> INSTRUCTIONS TO FOLLOW
The response should consist of every line below, restated exactly, with no pictures.

DATA FOR THIS EXERCISE Start Marker

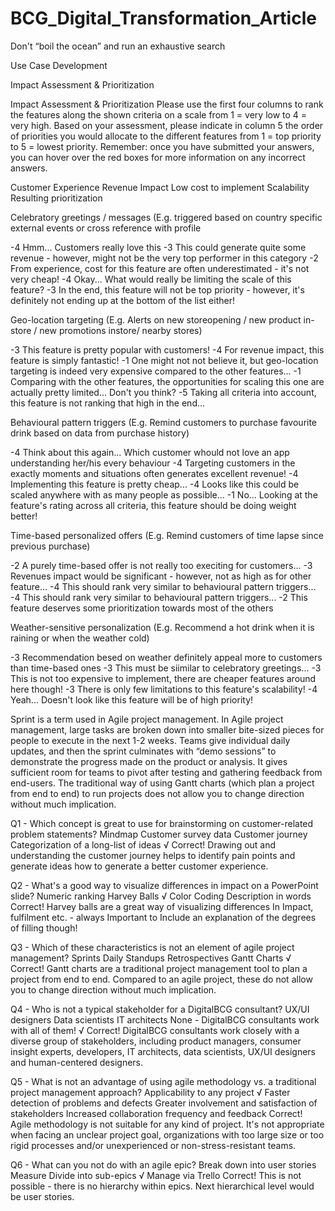 # BCG_Digital_Transformation_Article

Don't “boil the ocean” and run an exhaustive search 

Use Case Development

Impact Assessment & Prioritization

Impact Assessment & Prioritization
Please use the first four columns to rank the features along the shown criteria on a scale from 1 = very low to 4 = very high. Based on your assessment, please indicate in column 5 the order of priorities you would allocate to the different features from 1 = top priority to 5 = lowest priority. Remember: once you have submitted your answers, you can hover over the red boxes for more information on any incorrect answers.

Customer Experience
Revenue Impact
Low cost to implement
Scalability
Resulting prioritization

Celebratory greetings / messages (E.g. triggered based on country specific external events or cross reference with profile

-4 Hmm... Customers really love this
-3 This could generate quite some revenue - however, might not be the very top performer in this category
-2 From experience, cost for this feature are often underestimated - it's not very cheap!
-4 Okay... What would really be limiting the scale of this feature?
-3 In the end, this feature will not be top priority - however, it's definitely not ending up at the bottom of the list either!

Geo-location targeting (E.g. Alerts on new storeopening / new product in-store / new promotions instore/ nearby stores)

-3 This feature is pretty popular with customers!
-4 For revenue impact, this feature is simply fantastic!
-1 One might not not believe it, but geo-location targeting is indeed very expensive compared to the other features...
-1 Comparing with the other features, the opportunities for scaling this one are actually pretty limited... Don't you think?
-5 Taking all criteria into account, this feature is not ranking that high in the end...

Behavioural pattern triggers (E.g. Remind customers to purchase favourite drink based on data from purchase history)

-4 Think about this again... Which customer whould not love an app understanding her/his every behaviour
-4 Targeting customers in the exactly moments and situations often generates excellent revenue!
-4 Implementing this feature is pretty cheap...
-4 Looks like this could be scaled anywhere with as many people as possible...
-1 No... Looking at the feature's rating across all criteria, this feature should be doing weight better!

Time-based personalized offers (E.g. Remind customers of time lapse since previous purchase)

-2 A purely time-based offer is not really too execiting for customers... 
-3 Revenues impact would be significant - however, not as high as for other feature...
-4 This should rank very similar to behavioural pattern triggers...
-4 This should rank very similar to behavioural pattern triggers...
-2 This feature deserves some prioritization towards most of the others

Weather-sensitive personalization (E.g. Recommend a hot drink when it is raining or when the weather cold)

-3 Recommendation besed on weather definitely appeal more to customers than time-based ones
-3 This must be siimilar to celebratory greetings...
-3 This is not too expensive to implement, there are cheaper features around here though!
-3 There is only few limitations to this feature's scalability!
-4 Yeah... Doesn't look like this feature will be of high priority!

Sprint is a term used in Agile project management. In Agile project management, large tasks are broken down into smaller bite-sized pieces for people to execute in the next 1-2 weeks. Teams give individual daily updates, and then the sprint culminates with “demo sessions” to demonstrate the progress made on the product or analysis. It gives sufficient room for teams to pivot after testing and gathering feedback from end-users. The traditional way of using Gantt charts (which plan a project from end to end) to run projects does not allow you to change direction without much implication.


Q1 - Which concept is great to use for brainstorming on customer-related problem statements?
Mindmap
Customer survey data
Customer journey
Categorization of a long-list of ideas √
Correct! Drawing out and understanding the customer journey helps to identify pain points and generate ideas how to generate a better customer experience.

Q2 - What's a good way to visualize differences in impact on a PowerPoint slide?
Numeric ranking
Harvey Balls √
Color Coding
Description in words
Correct! Harvey balls are a great way of visualizing differences In Impact, fulfilment etc. - always Important to Include an explanation of the degrees of filling though!

Q3 - Which of these characteristics is not an element of agile project management?
Sprints
Daily Standups
Retrospectives
Gantt Charts √
Correct! Gantt charts are a traditional project management tool to plan a project from end to end. Compared to an agile project, these do not allow you to change direction without much implication.

Q4 - Who is not a typical stakeholder for a DigitalBCG consultant?
UX/UI designers
Data scientists
IT architects
None - DigitalBCG consultants work with all of them! √
Correct! DigitalBCG consultants work closely with a diverse group of stakeholders, including product managers, consumer insight experts, developers, IT architects, data scientists, UX/UI designers and human-centered designers.

Q5 - What is not an advantage of using agile methodology vs. a traditional project management approach?
Applicability to any project √
Faster detection of problems and defects
Greater involvement and satisfaction of stakeholders
Increased collaboration frequency and feedback
Correct! Agile methodology is not suitable for any kind of project. It's not appropriate when facing an unclear project goal, organizations with too large size or too rigid processes and/or unexperienced or non-stress-resistant teams.

Q6 - What can you not do with an agile epic?
Break down into user stories
Measure
Divide into sub-epics √
Manage via Trello
Correct! This is not possible - there is no hierarchy within epics. Next hierarchical level would be user stories.

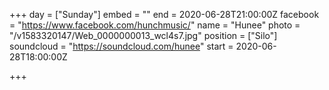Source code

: +++
day = ["Sunday"]
embed = ""
end = 2020-06-28T21:00:00Z
facebook = "https://www.facebook.com/hunchmusic/"
name = "Hunee"
photo = "/v1583320147/Web_0000000013_wcl4s7.jpg"
position = ["Silo"]
soundcloud = "https://soundcloud.com/hunee"
start = 2020-06-28T18:00:00Z

+++
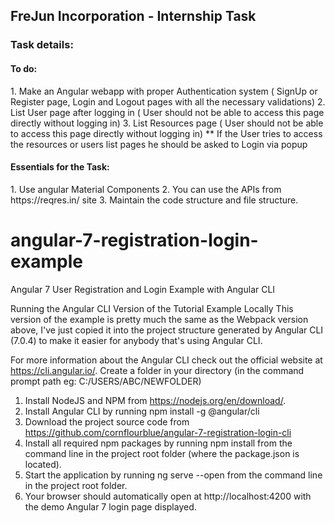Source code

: <h2>FreJun Incorporation - Internship Task</h2>

<h3>Task details:</h3>
<h4>To do:</h4>
1. Make an Angular webapp with proper Authentication system ( SignUp or Register page, Login
and Logout pages with all the necessary validations)
2. List User page after logging in ( User should not be able to access this page directly without
logging in)
3. List Resources page ( User should not be able to access this page directly without logging in)
** If the User tries to access the resources or users list pages he should be asked to Login
via popup
<h4>Essentials for the Task:</h4>
1. Use angular Material Components
2. You can use the APIs from https://reqres.in/ site
3. Maintain the code structure and file structure.

# angular-7-registration-login-example

Angular 7 User Registration and Login Example with Angular CLI

Running the Angular CLI Version of the Tutorial Example Locally
This version of the example is pretty much the same as the Webpack version above, I've just copied it into the project structure generated by Angular CLI (7.0.4) to make it easier for anybody that's using Angular CLI.

For more information about the Angular CLI check out the official website at https://cli.angular.io/.
Create a folder in your directory (in the command prompt path eg: C:/USERS/ABC/NEWFOLDER)

1. Install NodeJS and NPM from https://nodejs.org/en/download/.
2. Install Angular CLI by running npm install -g @angular/cli
3. Download the project source code from https://github.com/cornflourblue/angular-7-registration-login-cli
4. Install all required npm packages by running npm install from the command line in the project root folder (where the package.json is located).
5. Start the application by running ng serve --open from the command line in the project root folder.
6. Your browser should automatically open at http://localhost:4200 with the demo Angular 7 login page displayed.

DATA FOR THIS EXERCISE End Marker

> YOUR RESPONSE
 # BCG_Digital_Transformation_Article

Don't “boil the ocean” and run an exhaustive search 

Use Case Development

Impact Assessment & Prioritization

Impact Assessment & Prioritization
Please use the first four columns to rank the features along the shown criteria on a scale from 1 = very low to 4 = very high. Based on your assessment, please indicate in column 5 the order of priorities you would allocate to the different features from 1 = top priority to 5 = lowest priority. Remember: once you have submitted your answers, you can hover over the red boxes for more information on any incorrect answers.

Customer Experience
Revenue Impact
Low cost to implement
Scalability
Resulting prioritization

Celebratory greetings / messages (E.g. triggered based on country specific external events or cross reference with profile

-4 Hmm... Customers really love this
-3 This could generate quite some revenue - however, might not be the very top performer in this category
-2 From experience, cost for this feature are often underestimated - it's not very cheap!
-4 Okay... What would really be limiting the scale of this feature?
-3 In the end, this feature will not be top priority - however, it's definitely not ending up at the bottom of the list either!

Geo-location targeting (E.g. Alerts on new storeopening / new product in-store / new promotions instore/ nearby stores)

-3 This feature is pretty popular with customers!
-4 For revenue impact, this feature is simply fantastic!
-1 One might not not believe it, but geo-location targeting is indeed very expensive compared to the other features...
-1 Comparing with the other features, the opportunities for scaling this one are actually pretty limited... Don't you think?
-5 Taking all criteria into account, this feature is not ranking that high in the end...

Behavioural pattern triggers (E.g. Remind customers to purchase favourite drink based on data from purchase history)

-4 Think about this again... Which customer whould not love an app understanding her/his every behaviour
-4 Targeting customers in the exactly moments and situations often generates excellent revenue!
-4 Implementing this feature is pretty cheap...
-4 Looks like this could be scaled anywhere with as many people as possible...
-1 No... Looking at the feature's rating across all criteria, this feature should be doing weight better!

Time-based personalized offers (E.g. Remind customers of time lapse since previous purchase)

-2 A purely time-based offer is not really too execiting for customers... 
-3 Revenues impact would be significant - however, not as high as for other feature...
-4 This should rank very similar to behavioural pattern triggers...
-4 This should rank very similar to behavioural pattern triggers...
-2 This feature deserves some prioritization towards most of the others

Weather-sensitive personalization (E.g. Recommend a hot drink when it is raining or when the weather cold)

-3 Recommendation besed on weather definitely appeal more to customers than time-based ones
-3 This must be siimilar to celebratory greetings...
-3 This is not too expensive to implement, there are cheaper features around here though!
-3 There is only few limitations to this feature's scalability!
-4 Yeah... Doesn't look like this feature will be of high priority!

Sprint is a term used in Agile project management. In Agile project management, large tasks are broken down into smaller bite-sized pieces for people to execute in the next 1-2 weeks. Teams give individual daily updates, and then the sprint culminates with “demo sessions” to demonstrate the progress made on the product or analysis. It gives sufficient room for teams to pivot after testing and gathering feedback from end-users. The traditional way of using Gantt charts (which plan a project from end to end) to run projects does not allow you to change direction without much implication.


Q1 - Which concept is great to use for brainstorming on customer-related problem statements?
Mindmap
Customer survey data
Customer journey
Categorization of a long-list of ideas √
Correct! Drawing out and understanding the customer journey helps to identify pain points and generate ideas how to generate a better customer experience.

Q2 - What's a good way to visualize differences in impact on a PowerPoint slide?
Numeric ranking
Harvey Balls √
Color Coding
Description in words
Correct! Harvey balls are a great way of visualizing differences In Impact, fulfilment etc. - always Important to Include an explanation of the degrees of filling though!

Q3 - Which of these characteristics is not an element of agile project management?
Sprints
Daily Standups
Retrospectives
Gantt Charts √
Correct! Gantt charts are a traditional project management tool to plan a project from end to end. Compared to an agile project, these do not allow you to change direction without much implication.

Q4 - Who is not a typical stakeholder for a DigitalBCG consultant?
UX/UI designers
Data scientists
IT architects
None - DigitalBCG consultants work with all of them! √
Correct! DigitalBCG consultants work closely with a diverse group of stakeholders, including product managers, consumer insight experts, developers, IT architects, data scientists, UX/UI designers and human-centered designers.

Q5 - What is not an advantage of using agile methodology vs. a traditional project management approach?
Applicability to any project √
Faster detection of problems and defects
Greater involvement and satisfaction of stakeholders
Increased collaboration frequency and feedback
Correct! Agile methodology is not suitable for any kind of project. It's not appropriate when facing an unclear project goal, organizations with too large size or too rigid processes and/or unexperienced or non-stress-resistant teams.

Q6 - What can you not do with an agile epic?
Break down into user stories
Measure
Divide into sub-epics √
Manage via Trello
Correct! This is not possible - there is no hierarchy within epics. Next hierarchical level would be user stories.

Source code

: +++
day = ["Sunday"]
embed = ""
end = 2020-06-28T21:00:00Z
facebook = "https://www.facebook.com/hunchmusic/"
name = "Hunee"
photo = "/v1583320147/Web_0000000013_wcl4s7.jpg"
position = ["Silo"]
soundcloud = "https://soundcloud.com/hunee"
start = 2020-06-28T18:00:00Z

+++
Source code

: <h2>FreJun Incorporation - Internship Task</h2>

<h3>Task details:</h3>
<h4>To do:</h4>
1. Make an Angular webapp with proper Authentication system ( SignUp or Register page, Login
and Logout pages with all the necessary validations)
2. List User page after logging in ( User should not be able to access this page directly without
logging in)
3. List Resources page ( User should not be able to access this page directly without logging in)
** If the User tries to access the resources or users list pages he should be asked to Login
via popup
<h4>Essentials for the Task:</h4>
1. Use angular Material Components
2. You can use the APIs from https://reqres.in/ site
3. Maintain the code structure and file structure.

# angular-7-registration-login-example

Angular 7 User Registration and Login Example with Angular CLI

Running the Angular CLI Version of the Tutorial Example Locally
This version of the example is pretty much the same as the Webpack version above, I've just copied it into the project structure generated by Angular CLI (7.0.4) to make it easier for anybody that's using Angular CLI.

For more information about the Angular CLI check out the official website at https://cli.angular.io/.
Create a folder in your directory (in the command prompt path eg: C:/USERS/ABC/NEWFOLDER)

1. Install NodeJS and NPM from https://nodejs.org/en/download/.
2. Install Angular CLI by running npm install -g @angular/cli
3. Download the project source code from https://github.com/cornflourblue/angular-7-registration-login-cli
4. Install all required npm packages by running npm install from the command line in the project root folder (where the package.json is located).
5. Start the application by running ng serve --open from the command line in the project root folder.
6. Your browser should automatically open at http://localhost:4200 with the demo Angular 7 login page displayed.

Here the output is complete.